仏教のことば:「甘露(かんろ)」

甘露(かんろ)

仏教でいう諸天の神の飲料水。
蜜のように甘く、これを飲めば不老不死になると言われます。
仏の説法のことをもいいます。

(1) サンスクリット語アムリタ am?taの訳語で,不死,天酒とも訳される。インド神話では,諸神の常用する飲物で,蜜のように甘く,飲むと不老不死になるという。酒あるいは美味な飲物に対しても用い,仏教の教法にもたとえる。 (2) 中国伝説では,王が仁政を行うと,天がその祥瑞として降らすという甘味の液体。

出典 ブリタニカ国際大百科事典 小項目事典

甘露ということばは、仏典などにもしばしば現れ、ありがたい如来の説法を「甘露の法雨」と称したり、涅槃(ねはん)にいたる門のことを甘露門などといったりします。

伝統的な漢語の世界での甘露とは、為政者が善政を敷き、天下泰平になったとき、天が降らせる露のことで、中国古来の伝説によると、“甘露”とは名君が仁政を行うと、天がその瑞兆として降らすという甘い霊液のことだといわれています。

金にまみれ、私腹を肥やし、自分達の利害を第一に考えるような政治家の群がる国ではとても降りそうもないように思えますね。

『漢書』には、宣帝という皇帝の時、この甘露が何度も天から降ったことが記録されており、この瑞祥によって甘露という年号に改元さえされたといいます。

また、インドでは梵語で“アムリタ”といい、神々の飲料で、香気があり、味は蜜のように甘く、これを飲めば苦悩が去り、不死の霊薬とされている。これには死者をも復活させる霊能があると言い、仏の教法が衆生を救うたとえとされているといいます。
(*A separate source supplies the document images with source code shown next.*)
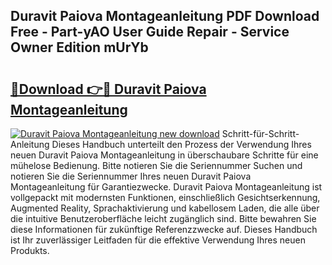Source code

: ## Duravit Paiova Montageanleitung PDF Download Free - Part-yAO User Guide Repair - Service Owner Edition mUrYb

# <h2><a href="http://df8tduk.blite.top/?on=Duravit+Paiova+Montageanleitung">🔗Download 👉🔴 Duravit Paiova Montageanleitung</a></h2>

[![Duravit Paiova Montageanleitung new download](https://i.imgur.com/lujVjoI.png)](http://df8tduk.blite.top/?on=Duravit+Paiova+Montageanleitung)
Schritt-für-Schritt-Anleitung Dieses Handbuch unterteilt den Prozess der Verwendung Ihres neuen Duravit Paiova Montageanleitung in überschaubare Schritte für eine mühelose Bedienung. Bitte notieren Sie die Seriennummer Suchen und notieren Sie die Seriennummer Ihres neuen Duravit Paiova Montageanleitung für Garantiezwecke. Duravit Paiova Montageanleitung ist vollgepackt mit modernsten Funktionen, einschließlich Gesichtserkennung, Augmented Reality, Sprachaktivierung und kabellosem Laden, die alle über die intuitive Benutzeroberfläche leicht zugänglich sind. Bitte bewahren Sie diese Informationen für zukünftige Referenzzwecke auf. Dieses Handbuch ist Ihr zuverlässiger Leitfaden für die effektive Verwendung Ihres neuen Produkts.
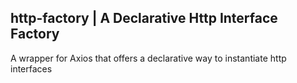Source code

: ## http-factory | A Declarative Http Interface Factory
A wrapper for Axios that offers a declarative way to instantiate http interfaces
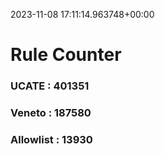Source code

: 2023-11-08 17:11:14.963748+00:00
# Rule Counter 
 ### UCATE : 401351

 ### Veneto : 187580

 ### Allowlist : 13930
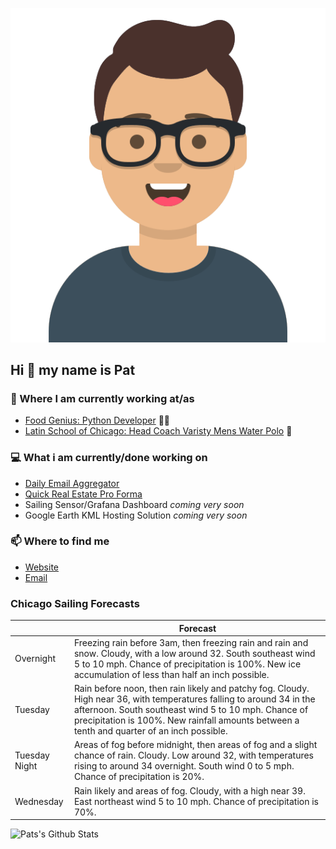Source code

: [![Social banner for p-j-falconer](https://raw.githubusercontent.com/P-J-FALCONER/P-J-FALCONER/master/assets/avataaars.svg)](https://patfalconer.com/)
## Hi :wave: my name is Pat

### 💼 Where I am currently working at/as
- [Food Genius: Python Developer](https://getfoodgenius.com/) 🍔🐍
- [Latin School of Chicago: Head Coach Varisty Mens Water Polo](https://www.latinschool.org/) 🤽


### 💻 What i am currently/done working on
 - [Daily Email Aggregator](https://github.com/P-J-FALCONER/dott_daily_mail)
 - [Quick Real Estate Pro Forma](https://github.com/P-J-FALCONER/henry)
 - Sailing Sensor/Grafana Dashboard *coming very soon*
 - Google Earth KML Hosting Solution *coming very soon*

### 📫 Where to find me
 - [Website](https://patfalconer.com/)
 - [Email](mailto:patrick.j.falconer@gmail.com)


### Chicago Sailing Forecasts
|   | Forecast  |
|---|---|
| Overnight | Freezing rain before 3am, then freezing rain and rain and snow. Cloudy, with a low around 32. South southeast wind 5 to 10 mph. Chance of precipitation is 100%. New ice accumulation of less than half an inch possible. |
| Tuesday | Rain before noon, then rain likely and patchy fog. Cloudy. High near 36, with temperatures falling to around 34 in the afternoon. South southeast wind 5 to 10 mph. Chance of precipitation is 100%. New rainfall amounts between a tenth and quarter of an inch possible. |
| Tuesday Night | Areas of fog before midnight, then areas of fog and a slight chance of rain. Cloudy. Low around 32, with temperatures rising to around 34 overnight. South wind 0 to 5 mph. Chance of precipitation is 20%. |
| Wednesday | Rain likely and areas of fog. Cloudy, with a high near 39. East northeast wind 5 to 10 mph. Chance of precipitation is 70%. |

![Pats's Github Stats](https://github-readme-stats.vercel.app/api?username=p-j-falconer&show_icons=true&theme=radical)

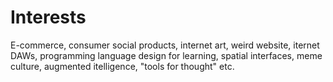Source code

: # Interests
E-commerce, consumer social products, internet art, weird website, iternet DAWs, programming language design for learning, spatial interfaces, meme culture, augmented itelligence, "tools for thought" etc. 

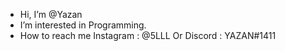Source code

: - Hi, I’m @Yazan
- I’m interested in Programming.
- How to reach me Instagram  : @5LLL Or Discord : YAZAN#1411

<!---
ThePicYazan/ThePicYazan is a ✨ special ✨ repository because its `README.md` (this file) appears on your GitHub profile.
You can click the Preview link to take a look at your changes.
--->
仏教が中国に伝わった当初、さまざまな仏教語(サンスクリット語)を漢語に翻訳する際、二つの方法があったようです。

ひとつは、「仏陀」や「卒塔婆(そとば)」のように、もとの音をそのまま漢語に移す音写と呼ばれる方法。

もうひとつは、この甘露のように、伝統的な漢語の中から類似した語をえらんで置きかえる意訳という方法ですね。

こうした意訳語からは、何とか外来の教えである仏教を、中国の人々の間に根付かせようと苦労した跡がうかがえますよね。

仏教ではこの「甘露」を「法味」(仏さまの教えの味わい)と捉え、悟りや仏法を表す言葉としても使用されます。
わたしたちは甘露によって有り難く生かされている存在だと思います。

だからこそ自分自身も甘露を生み出すことができる存在になれるよう、精進していきたいものです。